YOUR TASK
Your output should be the lines below from the one holding "#### Inherited from" through the one holding "Internship tasks for AI/ML", transcribed exactly, with no pictures.

Collection entries:
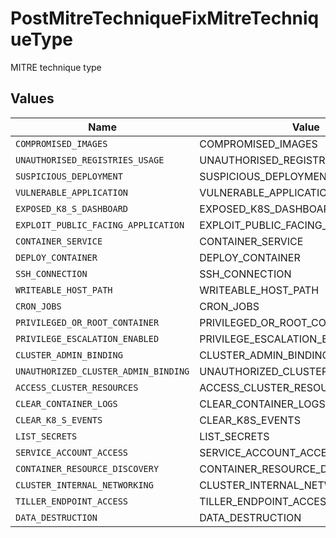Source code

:# PostMitreTechniqueFixMitreTechniqueType

MITRE technique type


## Values

| Name                                 | Value                                |
| ------------------------------------ | ------------------------------------ |
| `COMPROMISED_IMAGES`                 | COMPROMISED_IMAGES                   |
| `UNAUTHORISED_REGISTRIES_USAGE`      | UNAUTHORISED_REGISTRIES_USAGE        |
| `SUSPICIOUS_DEPLOYMENT`              | SUSPICIOUS_DEPLOYMENT                |
| `VULNERABLE_APPLICATION`             | VULNERABLE_APPLICATION               |
| `EXPOSED_K8_S_DASHBOARD`             | EXPOSED_K8S_DASHBOARD                |
| `EXPLOIT_PUBLIC_FACING_APPLICATION`  | EXPLOIT_PUBLIC_FACING_APPLICATION    |
| `CONTAINER_SERVICE`                  | CONTAINER_SERVICE                    |
| `DEPLOY_CONTAINER`                   | DEPLOY_CONTAINER                     |
| `SSH_CONNECTION`                     | SSH_CONNECTION                       |
| `WRITEABLE_HOST_PATH`                | WRITEABLE_HOST_PATH                  |
| `CRON_JOBS`                          | CRON_JOBS                            |
| `PRIVILEGED_OR_ROOT_CONTAINER`       | PRIVILEGED_OR_ROOT_CONTAINER         |
| `PRIVILEGE_ESCALATION_ENABLED`       | PRIVILEGE_ESCALATION_ENABLED         |
| `CLUSTER_ADMIN_BINDING`              | CLUSTER_ADMIN_BINDING                |
| `UNAUTHORIZED_CLUSTER_ADMIN_BINDING` | UNAUTHORIZED_CLUSTER_ADMIN_BINDING   |
| `ACCESS_CLUSTER_RESOURCES`           | ACCESS_CLUSTER_RESOURCES             |
| `CLEAR_CONTAINER_LOGS`               | CLEAR_CONTAINER_LOGS                 |
| `CLEAR_K8_S_EVENTS`                  | CLEAR_K8S_EVENTS                     |
| `LIST_SECRETS`                       | LIST_SECRETS                         |
| `SERVICE_ACCOUNT_ACCESS`             | SERVICE_ACCOUNT_ACCESS               |
| `CONTAINER_RESOURCE_DISCOVERY`       | CONTAINER_RESOURCE_DISCOVERY         |
| `CLUSTER_INTERNAL_NETWORKING`        | CLUSTER_INTERNAL_NETWORKING          |
| `TILLER_ENDPOINT_ACCESS`             | TILLER_ENDPOINT_ACCESS               |
| `DATA_DESTRUCTION`                   | DATA_DESTRUCTION                     |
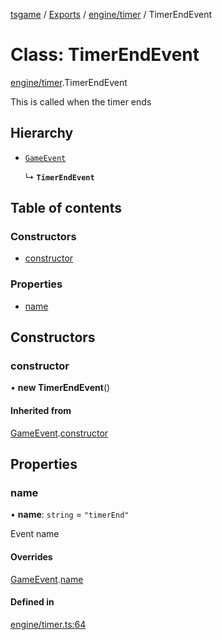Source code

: [tsgame](../README.md) / [Exports](../modules.md) / [engine/timer](../modules/engine_timer.md) / TimerEndEvent

# Class: TimerEndEvent

[engine/timer](../modules/engine_timer.md).TimerEndEvent

This is called when the timer ends

## Hierarchy

- [`GameEvent`](engine_event.GameEvent.md)

  ↳ **`TimerEndEvent`**

## Table of contents

### Constructors

- [constructor](engine_timer.TimerEndEvent.md#constructor)

### Properties

- [name](engine_timer.TimerEndEvent.md#name)

## Constructors

### constructor

• **new TimerEndEvent**()

#### Inherited from

[GameEvent](engine_event.GameEvent.md).[constructor](engine_event.GameEvent.md#constructor)

## Properties

### name

• **name**: `string` = `"timerEnd"`

Event name

#### Overrides

[GameEvent](engine_event.GameEvent.md).[name](engine_event.GameEvent.md#name)

#### Defined in

[engine/timer.ts:64](https://github.com/ashleycheung/tsgame/blob/d3a4e72/src/engine/timer.ts#L64)
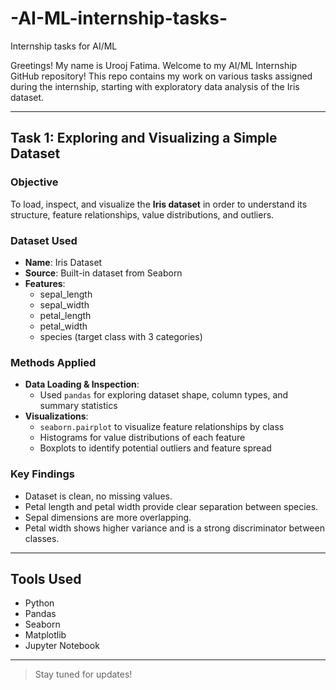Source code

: # -AI-ML-internship-tasks-
Internship tasks for AI/ML

Greetings! My name is Urooj Fatima. Welcome to my AI/ML Internship GitHub repository! This repo contains my work on various tasks assigned during the internship, starting with exploratory data analysis of the Iris dataset.

---

##  Task 1: Exploring and Visualizing a Simple Dataset

###  Objective
To load, inspect, and visualize the **Iris dataset** in order to understand its structure, feature relationships, value distributions, and outliers.

###  Dataset Used
- **Name**: Iris Dataset
- **Source**: Built-in dataset from Seaborn
- **Features**:
  - sepal_length
  - sepal_width
  - petal_length
  - petal_width
  - species (target class with 3 categories)

###  Methods Applied
- **Data Loading & Inspection**:
  - Used `pandas` for exploring dataset shape, column types, and summary statistics
- **Visualizations**:
  - `seaborn.pairplot` to visualize feature relationships by class
  - Histograms for value distributions of each feature
  - Boxplots to identify potential outliers and feature spread

###  Key Findings
- Dataset is clean, no missing values.
- Petal length and petal width provide clear separation between species.
- Sepal dimensions are more overlapping.
- Petal width shows higher variance and is a strong discriminator between classes.

---

##  Tools Used
- Python
- Pandas
- Seaborn
- Matplotlib
- Jupyter Notebook

---

> Stay tuned for updates! 
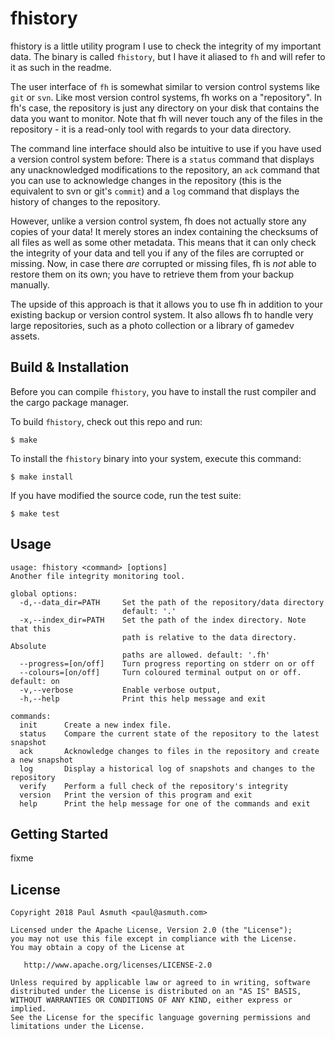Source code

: fhistory
========

fhistory is a little utility program I use to check the integrity of my important
data. The binary is called `fhistory`, but I have it aliased to `fh` and will refer
to it as such in the readme.

The user interface of `fh` is somewhat similar to version control systems
like `git` or `svn`. Like most version control systems, fh works on a "repository".
In fh's case, the repository is just any directory on your disk that contains the data
you want to monitor. Note that fh will never touch any of the files in the
repository - it is a read-only tool with regards to your data directory.

The command line interface should also be intuitive to use if you have used a
version control system before: There is a `status` command that displays any
unacknowledged modifications to the repository, an `ack` command that you can use
to acknowledge changes in the repository (this is the equivalent to svn or git's
`commit`) and a `log` command that displays the history of changes to the
repository.

However, unlike a version control system, fh does not actually store any copies
of your data! It merely stores an index containing the checksums of all files
as well as some other metadata. This means that it can only check the integrity
of your data and tell you if any of the files are corrupted or missing. Now, in
case there *are* corrupted or missing files, fh is *not* able to restore them on
its own; you have to retrieve them from your backup manually.

The upside of this approach is that it allows you to use fh in addition to your
existing backup or version control system. It also allows fh to handle very large
repositories, such as a photo collection or a library of gamedev assets.


Build & Installation
--------------------

Before you can compile `fhistory`, you have to install the rust compiler and the
cargo package manager.

To build `fhistory`, check out this repo and run:

    $ make

To install the `fhistory` binary into your system, execute this command:

    $ make install

If you have modified the source code, run the test suite:

    $ make test


Usage
-----

    usage: fhistory <command> [options]
    Another file integrity monitoring tool.

    global options:
      -d,--data_dir=PATH     Set the path of the repository/data directory
                             default: '.'
      -x,--index_dir=PATH    Set the path of the index directory. Note that this
                             path is relative to the data directory. Absolute
                             paths are allowed. default: '.fh'
      --progress=[on/off]    Turn progress reporting on stderr on or off
      --colours=[on/off]     Turn coloured terminal output on or off. default: on
      -v,--verbose           Enable verbose output,
      -h,--help              Print this help message and exit

    commands:
      init      Create a new index file.
      status    Compare the current state of the repository to the latest snapshot
      ack       Acknowledge changes to files in the repository and create a new snapshot
      log       Display a historical log of snapshots and changes to the repository
      verify    Perform a full check of the repository's integrity
      version   Print the version of this program and exit
      help      Print the help message for one of the commands and exit


Getting Started
---------------

fixme


License
-------

    Copyright 2018 Paul Asmuth <paul@asmuth.com>

    Licensed under the Apache License, Version 2.0 (the "License");
    you may not use this file except in compliance with the License.
    You may obtain a copy of the License at

       http://www.apache.org/licenses/LICENSE-2.0

    Unless required by applicable law or agreed to in writing, software
    distributed under the License is distributed on an "AS IS" BASIS,
    WITHOUT WARRANTIES OR CONDITIONS OF ANY KIND, either express or implied.
    See the License for the specific language governing permissions and
    limitations under the License.

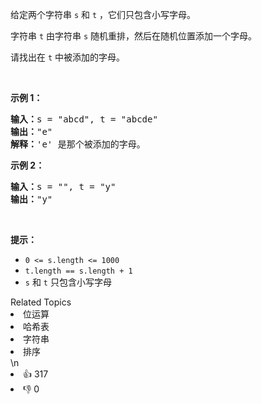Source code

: <p>给定两个字符串 <code>s</code> 和 <code>t</code>&nbsp;，它们只包含小写字母。</p>

<p>字符串 <code>t</code>&nbsp;由字符串 <code>s</code> 随机重排，然后在随机位置添加一个字母。</p>

<p>请找出在 <code>t</code>&nbsp;中被添加的字母。</p>

<p>&nbsp;</p>

<p><strong>示例 1：</strong></p>

<pre>
<strong>输入：</strong>s = "abcd", t = "abcde"
<strong>输出：</strong>"e"
<strong>解释：</strong>'e' 是那个被添加的字母。
</pre>

<p><strong>示例 2：</strong></p>

<pre>
<strong>输入：</strong>s = "", t = "y"
<strong>输出：</strong>"y"
</pre>

<p>&nbsp;</p>

<p><strong>提示：</strong></p>

<ul>
	<li><code>0 &lt;= s.length &lt;= 1000</code></li>
	<li><code>t.length == s.length + 1</code></li>
	<li><code>s</code> 和 <code>t</code> 只包含小写字母</li>
</ul>
<div><div>Related Topics</div><div><li>位运算</li><li>哈希表</li><li>字符串</li><li>排序</li></div></div>\n<div><li>👍 317</li><li>👎 0</li></div>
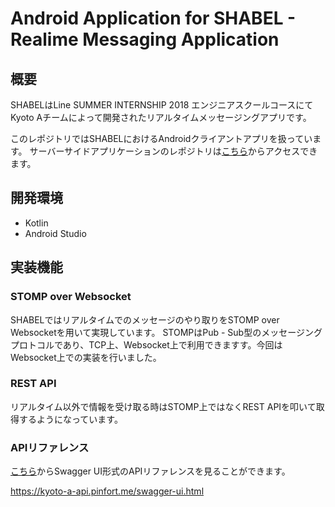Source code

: # Android Application for SHABEL - Realime Messaging Application

## 概要
SHABELはLine SUMMER INTERNSHIP 2018 エンジニアスクールコースにてKyoto Aチームによって開発されたリアルタイムメッセージングアプリです。

このレポジトリではSHABELにおけるAndroidクライアントアプリを扱っています。
サーバーサイドアプリケーションのレポジトリは[こちら](https://github.com/line-school2018summer/kyoto-a-api)からアクセスできます。

## 開発環境
- Kotlin
- Android Studio

## 実装機能

### STOMP over Websocket
SHABELではリアルタイムでのメッセージのやり取りをSTOMP over Websocketを用いて実現しています。
STOMPはPub - Sub型のメッセージングプロトコルであり、TCP上、Websocket上で利用できますす。今回はWebsocket上での実装を行いました。

### REST API
リアルタイム以外で情報を受け取る時はSTOMP上ではなくREST APIを叩いて取得するようになっています。


### APIリファレンス
[こちら](https://kyoto-a-api.pinfort.me/swagger-ui.html)からSwagger UI形式のAPIリファレンスを見ることができます。

https://kyoto-a-api.pinfort.me/swagger-ui.html
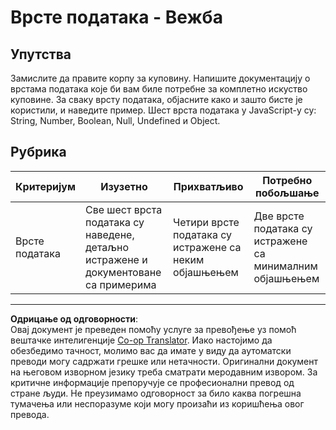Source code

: <!--
CO_OP_TRANSLATOR_METADATA:
{
  "original_hash": "de0ec12c337394806425c7fd2f003b62",
  "translation_date": "2025-10-03T10:52:18+00:00",
  "source_file": "2-js-basics/1-data-types/assignment.md",
  "language_code": "sr"
}
-->
# Врсте података - Вежба

## Упутства

Замислите да правите корпу за куповину. Напишите документацију о врстама података које би вам биле потребне за комплетно искуство куповине. За сваку врсту података, објасните како и зашто бисте је користили, и наведите пример. Шест врста података у JavaScript-у су: String, Number, Boolean, Null, Undefined и Object.

## Рубрика

Критеријум | Изузетно | Прихватљиво | Потребно побољшање
--- | --- | --- | --- |
Врсте података | Све шест врста података су наведене, детаљно истражене и документоване са примерима | Четири врсте података су истражене са неким објашњењем | Две врсте података су истражене са минималним објашњењем |

---

**Одрицање од одговорности**:  
Овај документ је преведен помоћу услуге за превођење уз помоћ вештачке интелигенције [Co-op Translator](https://github.com/Azure/co-op-translator). Иако настојимо да обезбедимо тачност, молимо вас да имате у виду да аутоматски преводи могу садржати грешке или нетачности. Оригинални документ на његовом изворном језику треба сматрати меродавним извором. За критичне информације препоручује се професионални превод од стране људи. Не преузимамо одговорност за било каква погрешна тумачења или неспоразуме који могу произаћи из коришћења овог превода.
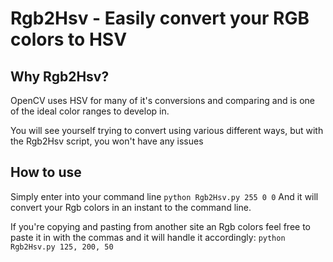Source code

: # Rgb2Hsv - Easily convert your RGB colors to HSV

## Why Rgb2Hsv?
OpenCV uses HSV for many of it's conversions and comparing and is one of the ideal color ranges to develop in.

You will see yourself trying to convert using various different ways, but with the Rgb2Hsv script, you won't have any issues

## How to use
Simply enter into your command line `python Rgb2Hsv.py 255 0 0`
And it will convert your Rgb colors in an instant to the command line.

If you're copying and pasting from another site an Rgb colors feel free to paste it in with the commas and it will handle it accordingly: `python Rgb2Hsv.py 125, 200, 50`
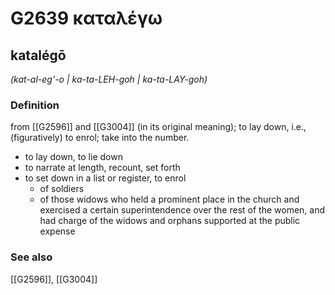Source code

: # G2639 καταλέγω

## katalégō

_(kat-al-eg'-o | ka-ta-LEH-goh | ka-ta-LAY-goh)_

### Definition

from [[G2596]] and [[G3004]] (in its original meaning); to lay down, i.e., (figuratively) to enrol; take into the number.

- to lay down, to lie down
- to narrate at length, recount, set forth
- to set down in a list or register, to enrol
  - of soldiers
  - of those widows who held a prominent place in the church and exercised a certain superintendence over the rest of the women, and had charge of the widows and orphans supported at the public expense

### See also

[[G2596]], [[G3004]]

THE ANSWER
#### Inherited from

[GameEvent](engine_event.GameEvent.md).[constructor](engine_event.GameEvent.md#constructor)

## Properties

### name

• **name**: `string` = `"timerEnd"`

Event name

#### Overrides

[GameEvent](engine_event.GameEvent.md).[name](engine_event.GameEvent.md#name)

#### Defined in

[engine/timer.ts:64](https://github.com/ashleycheung/tsgame/blob/d3a4e72/src/engine/timer.ts#L64)
Source code

: # -AI-ML-internship-tasks-
Internship tasks for AI/ML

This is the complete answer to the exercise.